Abstract

Sprague–Dawley rats (80 per sex per control and 48 per sex in each treatment group) were given drinking water formulated to contain 0, 35, 100, or 300 ppm acrylonitrile (AN) for up to 2-years. An additional ten rats per sex per group were added for a 1-year interim necropsy. The equivalent doses of AN consumed were 0, 3.4, 8.5, and 21.3 mg/kg per day for males and 0, 4.4, 10.8, and 25.0 for females. Rats were closely monitored clinically with body weight, feed and water consumption measured at numerous intervals. Hematology, clinical chemistry, and urinalysis were evaluated six times. All rats were necropsied when moribund, found dead, or at scheduled termination, with extensive histopathology of all rats.
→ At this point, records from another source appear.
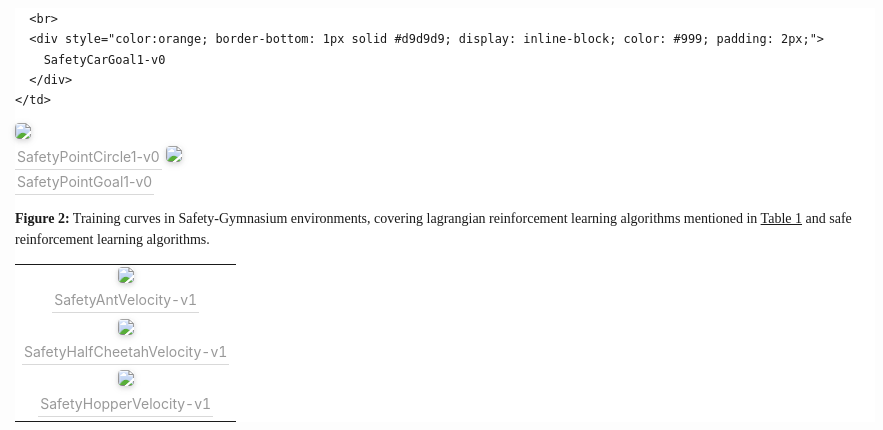       <br>
      <div style="color:orange; border-bottom: 1px solid #d9d9d9; display: inline-block; color: #999; padding: 2px;">
        SafetyCarGoal1-v0
      </div>
    </td>
  </tr>
  <tr>
    <td style="text-align:center">
      <img style="border-radius: 0.3125em; box-shadow: 0 2px 4px 0 rgba(34,36,38,.12),0 2px 10px 0 rgba(34,36,38,.08);" src="https://github.com/Gaiejj/omnisafe_benchmarks_cruve/blob/main/off-policy/benchmarks/lag_pointcircle1_3e6.png">
      <br>
      <div style="color:orange; border-bottom: 1px solid #d9d9d9; display: inline-block; color: #999; padding: 2px;">
        SafetyPointCircle1-v0
      </div>
    </td>
  </tr>
  <tr>
    <td style="text-align:center">
      <img style="border-radius: 0.3125em; box-shadow: 0 2px 4px 0 rgba(34,36,38,.12),0 2px 10px 0 rgba(34,36,38,.08);" src="https://github.com/Gaiejj/omnisafe_benchmarks_cruve/blob/main/off-policy/benchmarks/lag_pointgoal1_3e6.png">
      <br>
      <div style="color:orange; border-bottom: 1px solid #d9d9d9; display: inline-block; color: #999; padding: 2px;">
        SafetyPointGoal1-v0
      </div>
    </td>
  </tr>
  <caption><p style="font-family: 'Times New Roman', Times, serif;"><b>Figure 2:</b> Training curves in Safety-Gymnasium environments, covering lagrangian reinforcement learning algorithms mentioned in <a href="#compare_off_policy">Table 1</a> and safe reinforcement learning algorithms.</p></caption>
</table>

<table id="curve_off_pid">
  <tr>
    <td style="text-align:center">
      <img style="border-radius: 0.3125em; box-shadow: 0 2px 4px 0 rgba(34,36,38,.12),0 2px 10px 0 rgba(34,36,38,.08);" src="https://github.com/Gaiejj/omnisafe_benchmarks_cruve/blob/main/off-policy/benchmarks/pid_ant_1e6.png">
      <br>
      <div style="color:orange; border-bottom: 1px solid #d9d9d9; display: inline-block; color: #999; padding: 2px;">
        SafetyAntVelocity-v1
      </div>
    </td>
  </tr>
  <tr>
    <td style="text-align:center">
      <img style="border-radius: 0.3125em; box-shadow: 0 2px 4px 0 rgba(34,36,38,.12),0 2px 10px 0 rgba(34,36,38,.08);" src="https://github.com/Gaiejj/omnisafe_benchmarks_cruve/blob/main/off-policy/benchmarks/pid_halfcheetah_1e6.png">
      <br>
      <div style="color:orange; border-bottom: 1px solid #d9d9d9; display: inline-block; color: #999; padding: 2px;">
        SafetyHalfCheetahVelocity-v1
      </div>
    </td>
  </tr>
  <tr>
    <td style="text-align:center">
      <img style="border-radius: 0.3125em; box-shadow: 0 2px 4px 0 rgba(34,36,38,.12),0 2px 10px 0 rgba(34,36,38,.08);" src="https://github.com/Gaiejj/omnisafe_benchmarks_cruve/blob/main/off-policy/benchmarks/pid_hopper_1e6.png">
      <br>
      <div style="color:orange; border-bottom: 1px solid #d9d9d9; display: inline-block; color: #999; padding: 2px;">
        SafetyHopperVelocity-v1
      </div>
Numerous adverse toxic and oncogenic effects were observed in both sexes of all AN treatment groups. Decreased water consumption, feed consumption, and concomitant body weight suppression occurred within days of study initiation and persisted throughout the study in all treatment groups. An early onset of Zymbal gland tumors in high dose male and female rats, and in the mammary gland of all treated groups of females, was detected in-life. Hematology, clinical chemistry, and urinalysis, repeatedly evaluated, were without significant biological effects, except for an increased urine specific gravity due to the rats lower water intake. Organ weights at study termination were not significantly affected. Mortality was high in all female treated groups, with no surviving male or female 300 ppm rats during the last 2 months of the study. The most significant findings in this study were detected following gross and microscopic examination of an extensive list of tissues from all rats in the study. Nontumorous and tumorous lesions were found at an increased and/or decreased rate in a number of tissues of both sexes at all treatment levels. The primary nontumorous histopathologic effects of AN exposure occurred in the forestomach and the central nervous system of rats of both sexes and involved all treatment groups. A statistically significant increased incidence of tumors in one or more dose levels of either sex occurred in the central nervous system, Zymbal gland, forestomach, tongue, small instestine, and mammary gland. A no-observed-effect level (NOEL) was not identified in this study for toxicity or oncogenicity in either sex.